Why Students Need to Know: They need to know this information as it is a basic concept in any algebra one course. They will be tested on the concept several times including the WyCAS, ACT and SAT. This will also prepare them for future math courses in Algebra.
Demographic Information: The students in the district are quite varied. There is a high level of lower SES students and there is significant percentage of students on IEP’s. Classes are generally made up of partially motivated kids with some “slackers”.
What Students Already Know: The students will know how to graph linear equations in a variety of forms. They will also know to solve multi-step equations.
What Students Need to Know About Topic: Students will learn 3 methods to solve Systems of Linear Equations and will then apply those skills to solve a “real-world” problem. Students will gain a deeper understanding of the concept of the different equations through the “real-world” problem.
Selection of
Content/Rationale
Goals of Unit:
1. Students will understand several methods to solve systems of equations.
2. Students will discern among methods to determine best method for a problem.
3. Students will better understand what is expected when presenting real-world data to a wide audience.
4. Students will understand how technology can aid in their productions.
5. Students will better understand how collaboration can increase proficiency in their productions.
6. Students will be able to see how slope plays a significant role in predictions.
7. Students will gain an understanding of how mathematics plays a vital role in predictions and how these predictions are best guess estimates.
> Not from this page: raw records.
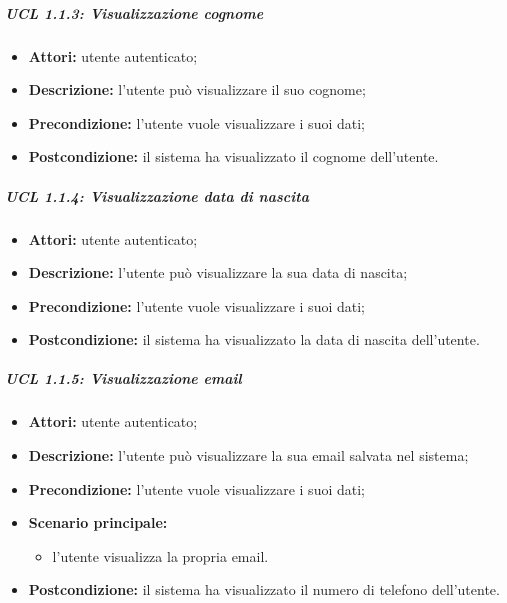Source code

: \subparagraph{UCL 1.1.3: Visualizzazione cognome}
\begin{itemize}
	\item \textbf{Attori:} utente autenticato;
	\item \textbf{Descrizione:} l'utente può visualizzare il suo cognome;
	\item \textbf{Precondizione:} l'utente vuole visualizzare i suoi dati;
	\item \textbf{Postcondizione:} il sistema ha visualizzato il cognome dell'utente.
\end{itemize}

\subparagraph{UCL 1.1.4: Visualizzazione data di nascita}
\begin{itemize}
	\item \textbf{Attori:} utente autenticato;
	\item \textbf{Descrizione:} l'utente può visualizzare la sua data di nascita;
	\item \textbf{Precondizione:} l'utente vuole visualizzare i suoi dati;
	\item \textbf{Postcondizione:} il sistema ha visualizzato la data di nascita dell'utente.
\end{itemize}

\iffalse %
\subparagraph{UCL 1.1.5: Visualizzazione numero di telefono}
\begin{itemize}
	\item \textbf{Attori:} utente autenticato;
	\item \textbf{Descrizione:} l'utente può visualizzare il numero di telefono salvato nel sistema;
	\item \textbf{Precondizione:} l'utente vuole visualizzare i suoi dati;
	\item \textbf{Scenario principale:}
	\begin{itemize}
	 \item l'utente visualizza il proprio numero di telefono.
	\end{itemize}
	\item \textbf{Postcondizione:} il sistema ha visualizzato il numero di telefono dell'utente.
\end{itemize}
\fi

\subparagraph{UCL 1.1.5: Visualizzazione email}
\begin{itemize}
	\item \textbf{Attori:} utente autenticato;
	\item \textbf{Descrizione:} l'utente può visualizzare la sua email salvata nel sistema;
	\item \textbf{Precondizione:} l'utente vuole visualizzare i suoi dati;
	\item \textbf{Scenario principale:}
	\begin{itemize}
	 \item l'utente visualizza la propria email.
	\end{itemize}
	\item \textbf{Postcondizione:} il sistema ha visualizzato il numero di telefono dell'utente.
\end{itemize}


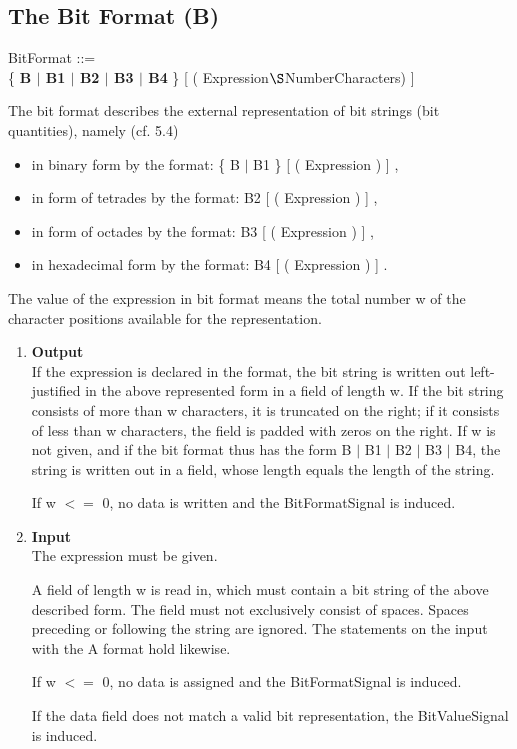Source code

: \subsection{The Bit Format (B)}    %
\label{sec_dation_b_format}

BitFormat ::=\\
\x \{ {\bf B $\mid$ B1 $\mid$ B2 $\mid$ B3 $\mid$ B4} \} [ ( Expression$\S $NumberCharacters) ]

The bit format describes the external representation of bit strings (bit
quantities), namely (cf. 5.4)
\begin{itemize}
\item in binary form by the format: \{ B $\mid$ B1 \} [ ( Expression ) ] ,
\item in form of tetrades by the format: B2 [ ( Expression ) ] ,
\item in form of octades by the format: B3 [ ( Expression ) ] ,
\item in hexadecimal form by the format: B4 [ ( Expression ) ] .
\end{itemize}

The value of the expression in bit format means the total number w of
the character positions available for the representation.
\begin{enumerate}
\item {\bf Output}\\
If the expression is declared in the format, the bit string is written
out left-justified in the above represented form in a field of length
w. If the bit string consists of more than w characters, it is truncated
on the right; if it consists of less than w characters, the field is
padded with zeros on the right. If w is not given, and if the bit format
thus has the form B $\mid$ B1 $\mid$ B2 $\mid$ B3 $\mid$ B4, the string
is written out in a field, whose length equals the length of the
string.

\begin{added}
If w $<=$ 0, no data is written and the BitFormatSignal is induced.
\end{added}

\item {\bf Input}\\
The expression must be given.

A field of length w is read in, which must contain a bit string of the
above described form. The field must not exclusively consist of spaces.
Spaces preceding or following the string are ignored. The statements on
the input with the A format hold likewise.

\begin{added}
If w $<=$ 0, no data is assigned and the BitFormatSignal is induced.

If the data field does not match a valid bit representation, the
BitValueSignal is induced.
\end{added}
\end{enumerate}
8. Students will gain insights into strategies of Internet research.
How These Goals Tie Into Horizontal Articulation: This unit ties in with other concepts taught in Algebra 1. They learn about and apply linear equations before this unit. They also learn how to write and solve equations from given data. After this unit, students will use these concepts to begin linear programming with inequalities which is covered in Algebra 2.
How These Goals Tie Into Vertical Articulation: This unit will prepare them for concepts that will be revisited in greater detail in Algebra 2. The presentation and use of research will also help them with other projects in many other classes.
Fulfillment of State and National Standards: See the chart below. Standards that are met are noted with an “A”.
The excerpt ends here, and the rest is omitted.